Fish oils are gaining popularity as a dietary supplement. But is there a link between high consumption of fish and a lower risk of heart disease, and if so, who may benefit?
Certain “fatty” fish have been found to be rich in omega-3 fatty acids. It is these substances that are thought to confer a benefit to the heart. Normally, we think of fat being bad, in and of itself. But, in studying cultures that eat large amounts of fish in their diets, such as the Inuit people living in northern climates, we see that they have a lower relative risk of heart disease.

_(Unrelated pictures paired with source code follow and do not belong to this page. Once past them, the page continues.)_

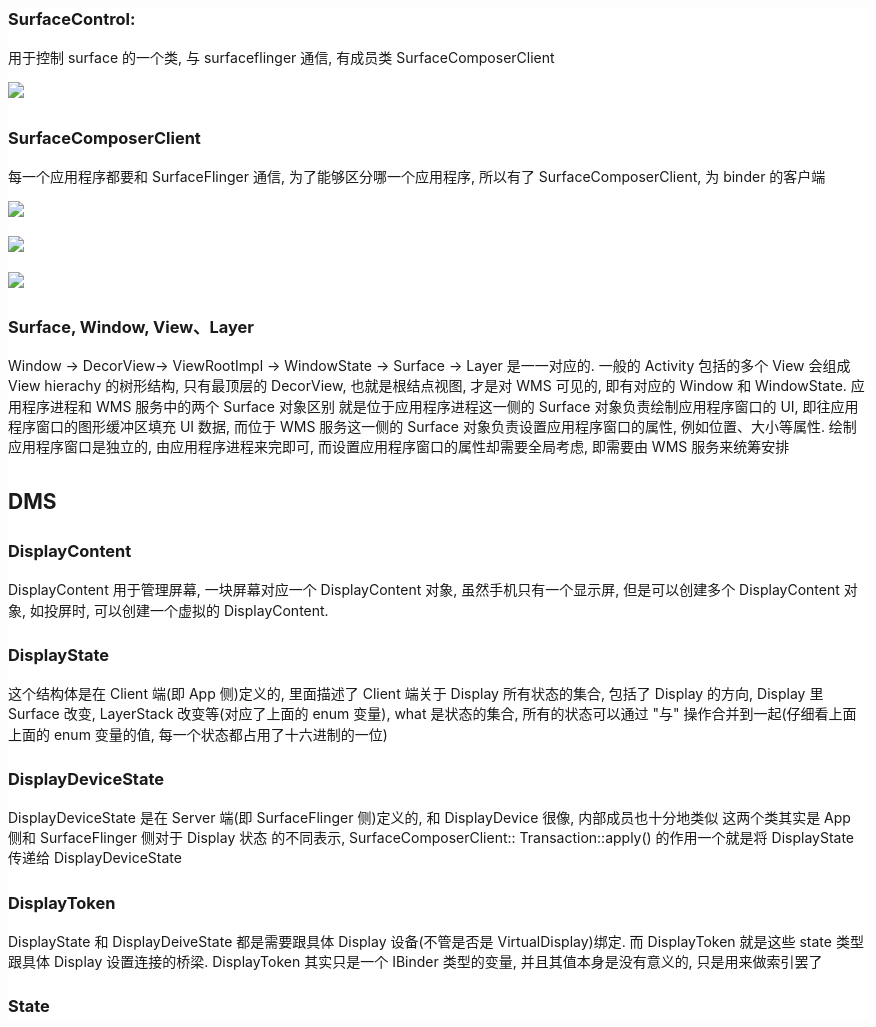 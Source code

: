 ### SurfaceControl:

用于控制 surface 的一个类, 与 surfaceflinger 通信, 有成员类 SurfaceComposerClient

![](https://raw.githubusercontent.com/mikaelzero/ImageSource/main/uPic/3GPAZA.jpg)

### SurfaceComposerClient

每一个应用程序都要和 SurfaceFlinger 通信, 为了能够区分哪一个应用程序, 所以有了 SurfaceComposerClient, 为 binder 的客户端

![](https://raw.githubusercontent.com/mikaelzero/ImageSource/main/uPic/GvHWcS.jpg)

![](https://raw.githubusercontent.com/mikaelzero/ImageSource/main/uPic/vuFilo.png)

![](https://raw.githubusercontent.com/mikaelzero/ImageSource/main/uPic/vMpmxO.jpg)

### Surface, Window, View、Layer

Window -> DecorView-> ViewRootImpl -> WindowState -> Surface -> Layer 是一一对应的.
一般的 Activity 包括的多个 View 会组成 View hierachy 的树形结构, 只有最顶层的 DecorView, 也就是根结点视图, 才是对 WMS 可见的, 即有对应的 Window 和 WindowState.
应用程序进程和 WMS 服务中的两个 Surface 对象区别
就是位于应用程序进程这一侧的 Surface 对象负责绘制应用程序窗口的 UI, 即往应用程序窗口的图形缓冲区填充 UI 数据, 而位于 WMS 服务这一侧的 Surface 对象负责设置应用程序窗口的属性, 例如位置、大小等属性.
绘制应用程序窗口是独立的, 由应用程序进程来完即可, 而设置应用程序窗口的属性却需要全局考虑, 即需要由 WMS 服务来统筹安排

## DMS

### DisplayContent

DisplayContent 用于管理屏幕, 一块屏幕对应一个 DisplayContent 对象, 虽然手机只有一个显示屏, 但是可以创建多个 DisplayContent 对象, 如投屏时, 可以创建一个虚拟的 DisplayContent.

### DisplayState

这个结构体是在 Client 端(即 App 侧)定义的, 里面描述了 Client 端关于 Display 所有状态的集合, 包括了 Display 的方向, Display 里 Surface 改变, LayerStack 改变等(对应了上面的 enum 变量), what 是状态的集合, 所有的状态可以通过 "与" 操作合并到一起(仔细看上面上面的 enum 变量的值, 每一个状态都占用了十六进制的一位)

### DisplayDeviceState

DisplayDeviceState 是在 Server 端(即 SurfaceFlinger 侧)定义的, 和 DisplayDevice 很像, 内部成员也十分地类似
这两个类其实是 App 侧和 SurfaceFlinger 侧对于 Display 状态 的不同表示, SurfaceComposerClient:: Transaction::apply() 的作用一个就是将 DisplayState 传递给 DisplayDeviceState

### DisplayToken

DisplayState 和 DisplayDeiveState 都是需要跟具体 Display 设备(不管是否是 VirtualDisplay)绑定. 而 DisplayToken 就是这些 state 类型跟具体 Display 设置连接的桥梁. DisplayToken 其实只是一个 IBinder 类型的变量, 并且其值本身是没有意义的, 只是用来做索引罢了

### State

This has led researchers to examine the properties of these substances and their possible benefits for the general population. The main omega-3 fatty acids are eicosapentanoic acid (EPA) and docosahexanoic acid (DHA). These fatty acids are found naturally in high amounts in fish such as salmon, mackerel, herring and sardines. They can also be found in smaller amounts in tuna, trout and shellfish. Omega-3 fats are also contained in flaxseed, soybean, canola and walnut oil. These vegetable oils are also referred to as polyunsaturated fats.
The terms “saturated,” “unsaturated,” “polyunsaturated,” “trans-fat” and “omega-3” can all be very confusing to the average health-conscious citizen who is just trying to make prudent dietary choices. Often the food manufacturers will include these terms in their packaging merely to entice individuals to buy their products.

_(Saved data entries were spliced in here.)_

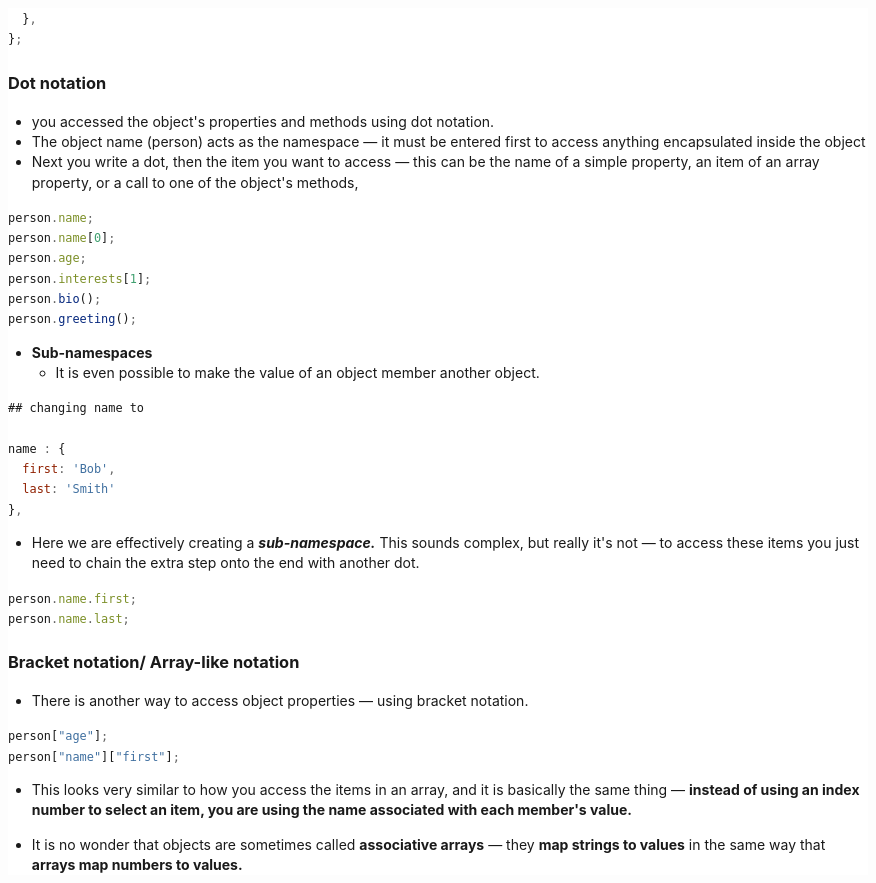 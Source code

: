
 ```js
  },
};
```

### **Dot notation**

- you accessed the object's properties and methods using dot notation.
- The object name (person) acts as the namespace — it must be entered first to access anything encapsulated inside the object
- Next you write a dot, then the item you want to access — this can be the name of a simple property, an item of an array property, or a call to one of the object's methods,

```js
person.name;
person.name[0];
person.age;
person.interests[1];
person.bio();
person.greeting();
```

- **Sub-namespaces**
  - It is even possible to make the value of an object member another object.

```js
## changing name to

name : {
  first: 'Bob',
  last: 'Smith'
},
```

- Here we are effectively creating a **_sub-namespace._** This sounds complex, but really it's not — to access these items you just need to chain the extra step onto the end with another dot.

```js
person.name.first;
person.name.last;
```

### **Bracket notation/ Array-like notation**

- There is another way to access object properties — using bracket notation.

```js
person["age"];
person["name"]["first"];
```

- This looks very similar to how you access the items in an array, and it is basically the same thing — **instead of using an index number to select an item, you are using the name associated with each member's value.**
- It is no wonder that objects are sometimes called **associative arrays** — they **map strings to values** in the same way that **arrays map numbers to values.**


  [name]: "server",
  [prefix + " name"]: "server",
  [prefix + " hours"]: 10000,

These terms actually refer to the chemical structure of the fats. If fats have chemical bonds that are very stable, they are not as easily broken down by our bodies. Such is the case in saturated fats and “trans” fats. The saturated fats are found mostly in animal foods such as beef, pork, poultry and dairy. These fats are thought to aid in the development of hardening of the arteries.
On the other hand, unsaturated fats, polyunsaturated fats, and omega-3 fats have weaker chemical bonds and are more easily metabolized in the body. Therefore, it is thought that they don’t easily collect in the vascular system to promote heart or blood vessel disease. Polyunsaturated fats are more liquid (like vegetable oil) than their counterpart, the saturated fats (like butter or lard).
Most studies that have examined the consumption of omega-3 fats have focused mainly on individuals who already have heart disease. That is, in people who have had a heart attack, increasing the amount of omega-3 fatty acids in the diet seems to lower their risk of another heart event. Generalizing these findings for all individuals cannot be done with 100 percent certainty.
If you decide to increase your intake of omega-3s, the easiest way is to eat more fish. Eating a variety of fish at least twice a week will naturally increase your EPA and DHA intake. One exception to keep in mind is tuna. Eating more than two servings (12 ounces) a week has been associated with elevated mercury content.
Fish oil supplements are also available over the counter and by prescription. When choosing a supplement, look for the DHA/EPA content; more is better. The maximum intake per day should be 4,000 mg or 4 grams per day. Look for a product that is “standardized” so you know you’re getting exact amounts. Finally, always check with your physician before starting any supplement.
The content in this column is for informational purposes only. Consult your physician for appropriate individual treatment. Dr. Reynolds practices Family Medicine in Chesterfield.